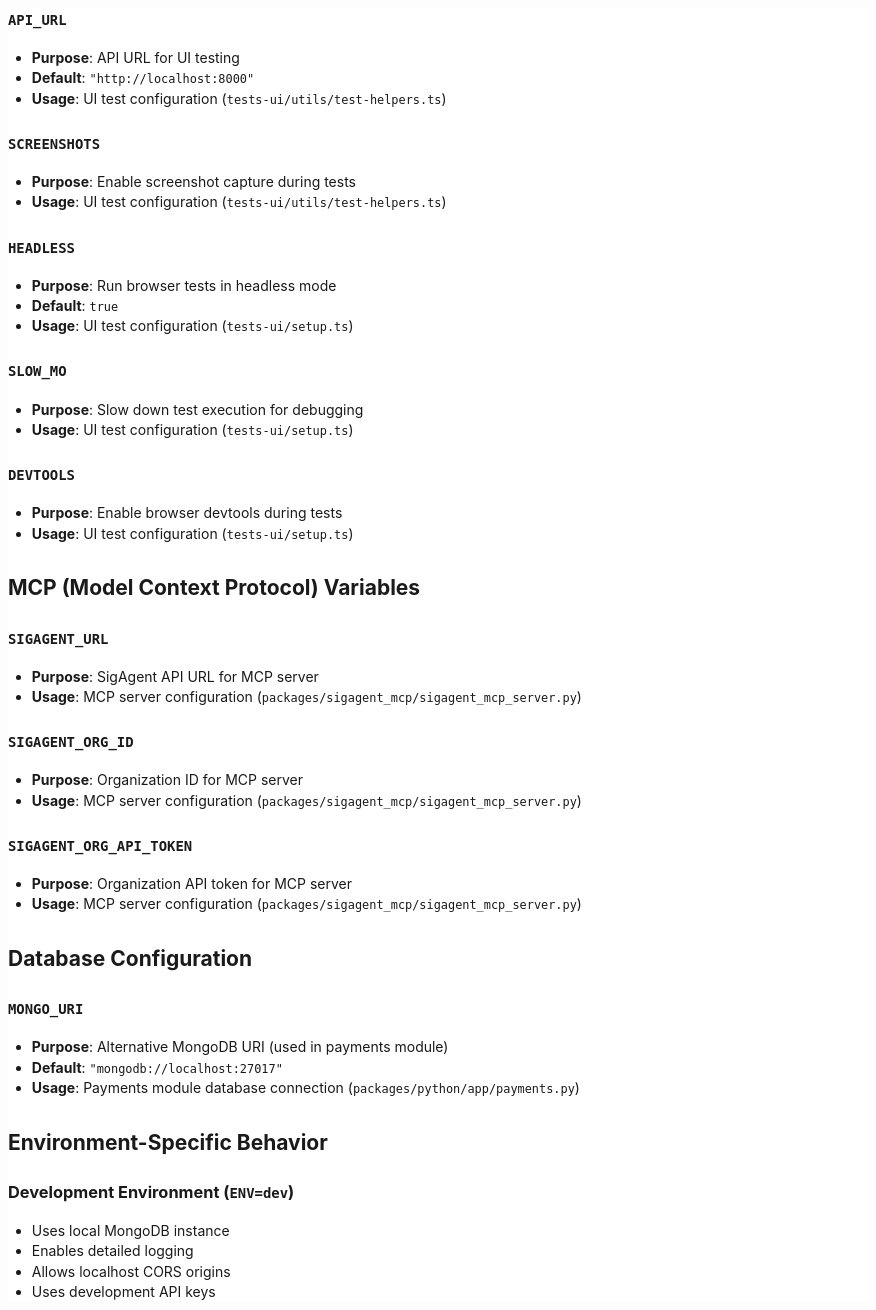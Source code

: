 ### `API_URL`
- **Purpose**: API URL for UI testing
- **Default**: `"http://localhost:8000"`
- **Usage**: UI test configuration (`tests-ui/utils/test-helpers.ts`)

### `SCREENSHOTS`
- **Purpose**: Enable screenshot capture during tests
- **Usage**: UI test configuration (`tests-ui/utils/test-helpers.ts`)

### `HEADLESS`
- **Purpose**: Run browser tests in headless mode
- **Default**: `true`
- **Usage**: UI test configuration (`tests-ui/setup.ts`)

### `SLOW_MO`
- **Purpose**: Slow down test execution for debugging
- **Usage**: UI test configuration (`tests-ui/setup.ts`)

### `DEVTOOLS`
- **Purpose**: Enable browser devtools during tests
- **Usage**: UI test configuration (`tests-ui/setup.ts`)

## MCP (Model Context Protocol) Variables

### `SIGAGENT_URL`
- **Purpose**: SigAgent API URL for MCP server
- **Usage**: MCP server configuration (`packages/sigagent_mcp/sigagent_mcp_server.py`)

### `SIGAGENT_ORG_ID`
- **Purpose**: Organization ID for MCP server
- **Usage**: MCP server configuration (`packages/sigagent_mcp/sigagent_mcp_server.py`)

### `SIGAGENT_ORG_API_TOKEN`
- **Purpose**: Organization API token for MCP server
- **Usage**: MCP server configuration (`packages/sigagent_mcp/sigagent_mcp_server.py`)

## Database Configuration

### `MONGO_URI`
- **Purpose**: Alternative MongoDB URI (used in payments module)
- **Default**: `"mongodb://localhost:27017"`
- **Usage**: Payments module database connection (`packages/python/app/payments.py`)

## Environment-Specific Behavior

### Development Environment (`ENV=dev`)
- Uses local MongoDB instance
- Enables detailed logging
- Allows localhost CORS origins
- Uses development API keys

Task to complete:
Where a line in the listing above includes the string "localhost", copy that line.

Answer below:
- **Default**: `"http://localhost:8000"`
- **Default**: `"mongodb://localhost:27017"`
- Allows localhost CORS origins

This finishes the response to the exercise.